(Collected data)
***

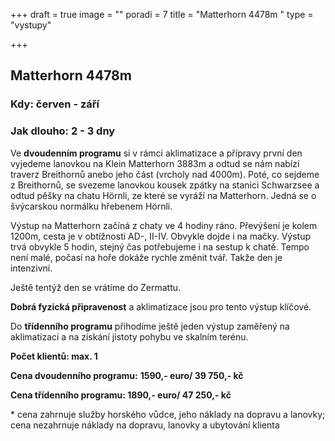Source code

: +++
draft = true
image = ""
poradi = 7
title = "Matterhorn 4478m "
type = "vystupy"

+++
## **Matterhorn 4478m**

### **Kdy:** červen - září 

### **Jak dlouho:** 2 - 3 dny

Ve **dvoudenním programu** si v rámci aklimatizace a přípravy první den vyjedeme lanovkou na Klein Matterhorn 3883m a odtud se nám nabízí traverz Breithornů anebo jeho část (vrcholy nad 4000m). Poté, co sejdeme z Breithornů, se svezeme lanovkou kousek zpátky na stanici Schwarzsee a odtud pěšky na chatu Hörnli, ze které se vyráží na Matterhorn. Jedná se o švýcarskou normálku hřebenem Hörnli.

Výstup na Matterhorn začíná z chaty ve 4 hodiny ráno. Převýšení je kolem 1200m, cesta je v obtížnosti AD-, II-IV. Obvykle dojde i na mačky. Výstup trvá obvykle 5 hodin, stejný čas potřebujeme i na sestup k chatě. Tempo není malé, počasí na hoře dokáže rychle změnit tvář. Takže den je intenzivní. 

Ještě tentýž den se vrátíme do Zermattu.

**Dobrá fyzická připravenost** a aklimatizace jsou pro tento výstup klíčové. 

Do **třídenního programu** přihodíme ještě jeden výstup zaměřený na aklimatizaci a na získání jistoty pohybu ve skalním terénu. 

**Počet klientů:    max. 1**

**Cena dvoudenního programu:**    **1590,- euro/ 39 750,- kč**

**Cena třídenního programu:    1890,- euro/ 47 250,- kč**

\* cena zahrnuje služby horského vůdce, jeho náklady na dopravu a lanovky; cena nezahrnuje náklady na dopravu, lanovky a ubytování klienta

***

- [What you should do]:
Each line in the entries above that includes the string "euro" should be extracted.

- [Exercise answer]:
**Cena dvoudenního programu:**    **1590,- euro/ 39 750,- kč**
**Cena třídenního programu:    1890,- euro/ 47 250,- kč**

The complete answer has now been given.